Rank	Model	Score	Tier	RubyLLM OK	Time	Cost
1	Claude Opus 4.7	97	A	✅	18m	~$1.10
1	GPT 5.4 xHigh (Codex)	97	A	✅	22m	~$16
3	GPT 5.5 xHigh (Codex)	96	A	✅	18m	~$10
4	Claude Opus 4.8	95	A	✅	17m	~$1.10
5	Claude Fable 5	94	A	✅	24m	~$11 (est.)
6	Kimi K2.6	87	A	✅	20m	~$0.30
6	GLM 5.2 (Z.ai)	87	A	✅	43m	subscription
8	Kimi K2.7 Code	86	A	✅	22m	~$0.30
9	Claude Opus 4.6	83	A	✅	16m	~$1.10
10	Gemini 3.1 Pro	82	A	✅	14m	~$0.40
11	Claude Sonnet 4.6	78	B	✅	16m	~$0.63
11	DeepSeek V4 Flash	78	B	✅	3m	~$0.01
11	MiniMax M3	78	B	✅	53m (phase 2 DNF)	~$0.10
14	Grok 4.3	72	B	✅	15m	~$1.74
15	Qwen 3.6 Plus	71	B	✅	17m	~$0.15
16	DeepSeek V4 Pro *	69	B	✅	22m (DNF)	~$0.50
16	Kimi K2.5	69	B	✅	29m	~$0.10
18	Xiaomi MiMo V2.5 Pro	67	B	✅	11m	~$0.14
19	GLM 5	64	B	✅	17m	~$0.11
20	Step 3.5 Flash	56	C	⚠️ bypass	38m	~$0.02
21	Qwen 3.5 35B (local)	55	C	✅	28m	free
22	GLM 4.7 Flash bf16 (local)	52	C	✅	failed	free
23	GLM 5.1 (Z.ai)	46	C	❌	22m	subscription
24	DeepSeek V3.2	43	C	❌	60m	~$0.07
25	MiniMax M2.7	41	C	❌	14m	~$0.30
26	Qwen 3.5 122B (local)	37	D	❌	43m	free
27	Qwen 3 Coder Next (local)	32	D	❌	17m	free
28	Grok 4.20	25	D	❌	8m	~$0.60
29	GPT OSS 20B (local)	11	D	❌	failed	free

* DeepSeek V4 Pro only reaches Tier A (89/100) via DeepClaude.

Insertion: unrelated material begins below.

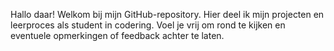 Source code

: Hallo daar! Welkom bij mijn GitHub-repository. Hier deel ik mijn projecten en leerproces als student in codering. 
Voel je vrij om rond te kijken en eventuele opmerkingen of feedback achter te laten.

Story in the dedicated post.

Conclusion

For today’s work, nothing changes: Opus 4.8 and/or GPT 5.5 stay the recommendation for serious programming, and the best open source models still stall at the low-Tier-A ceiling with a short context window. Kimi K2.7 Code even slipped a notch over a silly system-prompt oversight, a reminder that “new version” isn’t always “better version.”

But GLM 5.2 jumping from Tier C to #6 in a single generation is the kind of signal I keep an eye on. Open source isn’t stagnant, it’s climbing, stubbornly. And when that movement meets hardware getting cheap (the convergence I see around 2030), the story of where we run our coding agents will look very different from today’s. For now, it’s cloud, it’s Opus, it’s GPT. But I keep measuring, generation by generation, because the day it turns, it’ll turn fast.

The benchmark is open: github.com/akitaonrails/llm-coding-benchmark. Want to see another model in there? Fork it, add an entry to config/models.json, run it, and send the PR.